» **TASK GOAL**: Return, from the lines below, each one that includes the word "displayCooldownMessage".

Pictures paired with source code:
++++++++++++++++++++

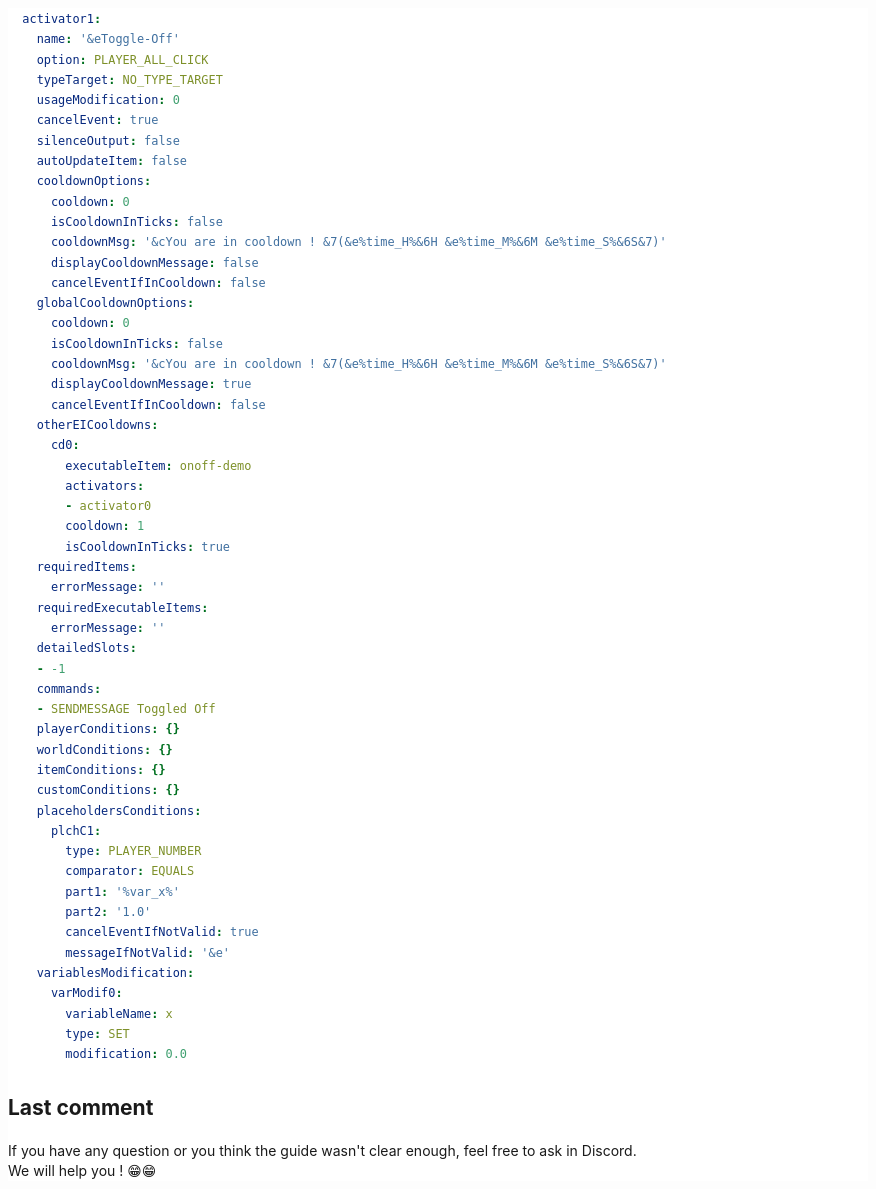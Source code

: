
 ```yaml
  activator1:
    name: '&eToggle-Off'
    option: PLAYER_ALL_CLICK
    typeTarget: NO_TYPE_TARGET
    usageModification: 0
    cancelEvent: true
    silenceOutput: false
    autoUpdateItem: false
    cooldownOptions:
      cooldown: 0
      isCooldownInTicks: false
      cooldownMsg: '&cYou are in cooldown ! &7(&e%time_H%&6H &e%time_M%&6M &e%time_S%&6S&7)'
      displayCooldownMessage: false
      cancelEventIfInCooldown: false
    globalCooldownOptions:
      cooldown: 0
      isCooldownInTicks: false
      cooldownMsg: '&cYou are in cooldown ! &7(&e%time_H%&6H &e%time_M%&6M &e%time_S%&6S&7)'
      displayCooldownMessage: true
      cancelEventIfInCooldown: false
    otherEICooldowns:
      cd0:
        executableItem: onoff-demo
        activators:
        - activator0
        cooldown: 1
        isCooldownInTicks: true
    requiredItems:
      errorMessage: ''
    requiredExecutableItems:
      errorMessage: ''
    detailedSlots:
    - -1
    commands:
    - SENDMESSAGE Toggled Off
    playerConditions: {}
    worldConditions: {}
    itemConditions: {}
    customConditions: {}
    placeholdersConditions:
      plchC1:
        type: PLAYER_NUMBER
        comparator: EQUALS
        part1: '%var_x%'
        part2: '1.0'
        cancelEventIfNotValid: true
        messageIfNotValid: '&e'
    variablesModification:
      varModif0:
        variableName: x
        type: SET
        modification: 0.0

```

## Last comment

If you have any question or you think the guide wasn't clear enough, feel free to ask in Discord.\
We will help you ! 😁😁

++++++++++++++++++++

» **WRITTEN ANSWER**:
      displayCooldownMessage: false
      displayCooldownMessage: true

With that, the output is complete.